2020年の振り返りスペシャル、第2回は念願の8輪体制が叶った、マツダ ロードスター増車の話。
ネガティブ要素満載の2020年だったが、ウルトラポジティブな案件がひとつだけあった。それはマツダ ロードスターの戦列配備である。当家ではロドっちと呼ぶ。
仙台駅東口にて引き継ぎの儀。
今は無き多摩ナンバー
当ブログのコメント欄常連にして「クルマで行きます」関東支部員、Profumo姐さんから譲り受けた1台。病気で投与されていた薬の副作用で頭が狂っていたとは言え、筆者としては大胆な買い物である。薬以外の理由には、実は筆者の息子の存在も重要である。
なぜなら当家のロードスターは息子の持ち物だからである。便宜上名義は筆者で、任意保険は家人が負担しているが、ローンは彼が支払っている。BMW Z3(の中古車)を買うべくバイトで金を稼いでいた息子としても、ゼロから優良物件を探すZ3よりも、瓢箪から駒的な超美麗NCロードスターオーナーになれるのは望外の喜びだったようだ。唯一の問題はこのエントリーを上げている現在も彼はまだ免許が取れておらず(爆笑)、我が家の玄関前に停まっているロドっちを指をくわえて見ていることしかできないということだ(教習車トヨタ コンフォートに散々乗って帰宅した夜、自宅に入る前にロドっちの運転席に座ってひたすらシフトチェンジ動作を楽しんだらしい)。まぁあとは免許センターで学科試験を受けるだけなので、免許取得は時間の問題だと信じたい。ロドっちは2021年春に、彼の就職と共に仙台を離れる予定である。

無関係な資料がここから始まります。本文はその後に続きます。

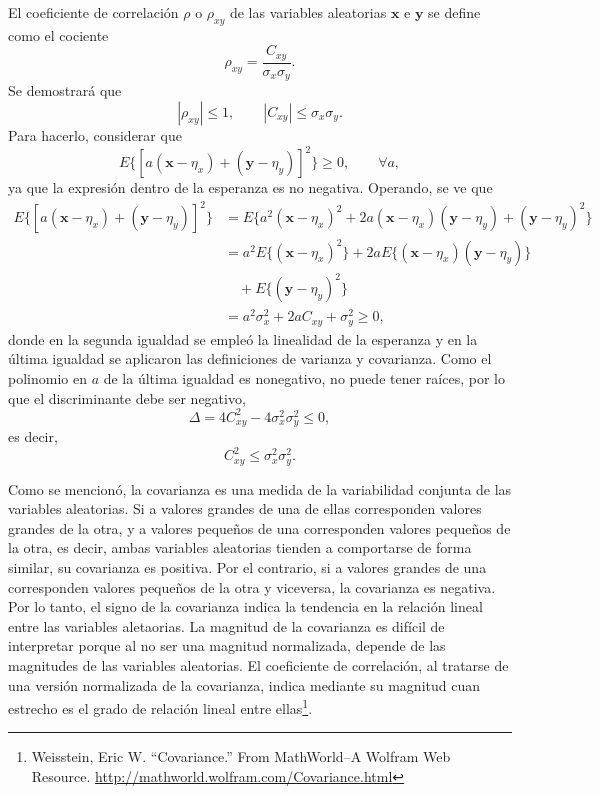 \documentclass[a4paper]{report}
\newcommand{\x}{\mathbf{x}}
\newcommand{\y}{\mathbf{y}}
\begin{document}
El coeficiente de correlación \(\rho\) o \(\rho_{xy}\) de las variables aleatorias \(\x\) e \(\y\) se define como el cociente
\begin{equation}\label{eq:correlation_coefficient_definition}
 \rho_{xy}=\frac{C_{xy}}{\sigma_x\sigma_y}.
\end{equation}
Se demostrará que
\[
 |\rho_{xy}|\leq1,\qquad |C_{xy}|\leq \sigma_x\sigma_y.
\]
Para hacerlo, considerar que
\[
 E\{[a(\x-\eta_x)+(\y-\eta_y)]^2\}\geq 0,\qquad \forall a,
\]
ya que la expresión dentro de la esperanza es no negativa. Operando, se ve que
\small
\begin{align}\label{eq:covariance_rho_relation_deduction}
 E\{[a(\x-\eta_x)+(\y-\eta_y)]^2\}&=E\{a^2(\x-\eta_x)^2+2a(\x-\eta_x)(\y-\eta_y)+(\y-\eta_y)^2\}\nonumber\\
   &=a^2E\{(\x-\eta_x)^2\}+2aE\{(\x-\eta_x)(\y-\eta_y)\}\nonumber\\
   &\quad+E\{(\y-\eta_y)^2\}\nonumber\\
   &=a^2\sigma_x^2+2aC_{xy}+\sigma_y^2\geq0,
\end{align}
\normalsize
donde en la segunda igualdad se empleó la linealidad de la esperanza y en la última igualdad se aplicaron las definiciones de varianza y covarianza. Como el polinomio en \(a\) de la última igualdad es nonegativo, no puede tener raíces, por lo que el discriminante debe ser negativo,
\[
 \Delta=4C_{xy}^2-4\sigma_x^2\sigma_y^2\leq 0,
\]
es decir,
\[
 C_{xy}^2\leq \sigma_x^2\sigma_y^2.
\]

Como se mencionó, la covarianza es una medida de la variabilidad conjunta de las variables aleatorias. Si a valores grandes de una de ellas corresponden valores grandes de la otra, y a valores pequeños de una corresponden valores pequeños de la otra, es decir, ambas variables aleatorias tienden a comportarse de forma similar, su covarianza es positiva. Por el contrario, si a valores grandes de una corresponden valores pequeños de la otra y viceversa, la covarianza es negativa. Por lo tanto, el signo de la covarianza indica la tendencia en la relación lineal entre las variables aletaorias. La magnitud de la covarianza es difícil de interpretar porque al no ser una magnitud normalizada, depende de las magnitudes de las variables aleatorias. El coeficiente de correlación, al tratarse de una versión normalizada de la covarianza, indica mediante su magnitud cuan estrecho es el grado de relación lineal entre ellas\footnote{Weisstein, Eric W. ``Covariance.'' From MathWorld--A Wolfram Web Resource. \url{http://mathworld.wolfram.com/Covariance.html}}.
\end{document}
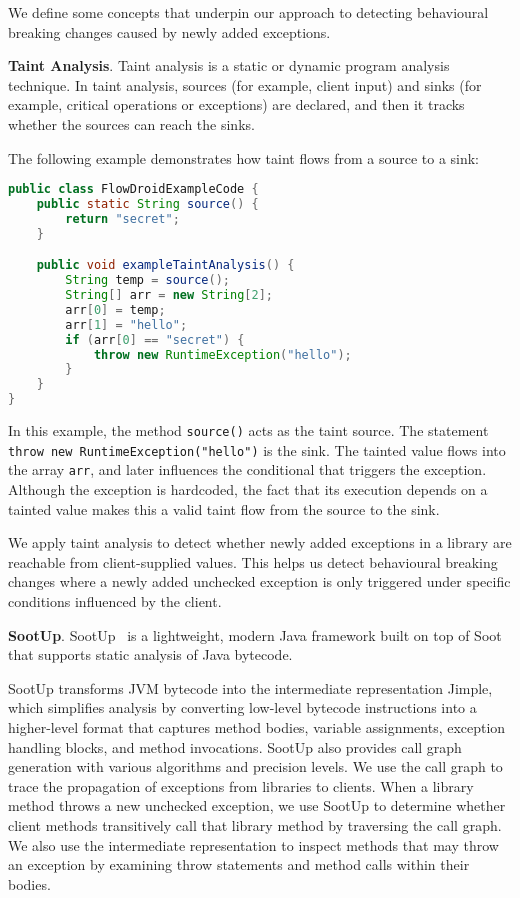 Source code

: We define some concepts that underpin our approach to detecting
behavioural breaking changes caused by newly added exceptions.

\textbf{Taint Analysis}. Taint analysis is a static or dynamic program analysis technique.
In taint analysis, sources (for example, client input) and sinks (for example, critical
operations or exceptions) are declared, and then it tracks whether the sources can reach the sinks.

The following example demonstrates how taint flows from a source to a sink:

\begin{lstlisting}[language=java,basicstyle=\scriptsize\ttfamily]
public class FlowDroidExampleCode {
    public static String source() {
        return "secret";
    }

    public void exampleTaintAnalysis() {
        String temp = source();
        String[] arr = new String[2];
        arr[0] = temp;
        arr[1] = "hello";
        if (arr[0] == "secret") {
            throw new RuntimeException("hello");
        }
    }
}
\end{lstlisting}

In this example, the method \texttt{source()} acts as the taint source. The statement \texttt{throw new RuntimeException("hello")} is the sink. The tainted value flows into the array \texttt{arr}, and later influences the conditional that triggers the exception. Although the exception is hardcoded, the fact that its execution depends on a tainted value makes this a valid taint flow from the source to the sink.

We apply taint analysis to detect whether newly added exceptions in a library are reachable from client-supplied values. This helps us detect behavioural breaking changes where a newly added unchecked exception is only triggered under specific conditions influenced by the client.

\textbf{SootUp}. SootUp~\cite{Karakaya24:_sootup} is a lightweight, modern Java framework built on top of Soot~\cite{vallee2010soot} that supports static analysis of Java bytecode.

SootUp transforms JVM bytecode into the intermediate representation Jimple, which simplifies analysis by converting low-level bytecode instructions into a higher-level format that captures method bodies, variable assignments, exception handling blocks, and method invocations. SootUp also provides call graph generation with various algorithms and precision levels. We use the call graph to trace the propagation of exceptions from libraries to clients. When a library method throws a new unchecked exception, we use SootUp to determine whether client methods transitively call that library method by traversing the call graph. We also use the intermediate representation to inspect methods that may throw an exception by examining throw statements and method calls within their bodies.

ロードスターというクルマが如何にストイックで如何に楽しいかということは、当ブログでは様々に書いてきたつもりだが、思い返すに決定的なことは書いていないように思えてきた。もっともあのクルマはわかる人には多くを語る必要がないし、わからない人は乗ってもらう、あるいは運転してもらうしかない。それでも言葉だけでロードスターを説明するなら、「蒸留水のようなクルマ」であろうか。ロードスターには「走ること以外の機能」がほとんどない。走るしか能がない。余計な不純物がない様はまさに蒸留水である。だがそのおかげで物理の法則どおりの動きに運転手は晒される。適当な運転を電子制御安全装置で庇ってくれるお節介さはない。道具としてシンプルなのだ。
電子制御云々の伝で言えば、現代のクルマは「運転の下手な人でも運転できるように造られている」ということができるだろう。マニュアルシフト操作ができない。繊細なアクセルワークができない。正しい軌道で旋回することができない。美しい制動ができない。そういう人こそが自動車販売の最大ボリュームゾーンを作っている。だから不感症の権化みたいな自動車でも、ヘタクソが事故を起こさない製品を製造販売することは、経済活動としては至極当然の帰結ではある。だがしかし、自動車運転を知的興味の昇華や、身体制御の果てにある高度な運動体足らしめたい人種にとっては、甚だ迷惑な話でもある。いやいや、世の中の歩行者や自転車乗りにとっては、そんな危険な運転手を電子制御で庇ってまで世に放つなという話ではないか。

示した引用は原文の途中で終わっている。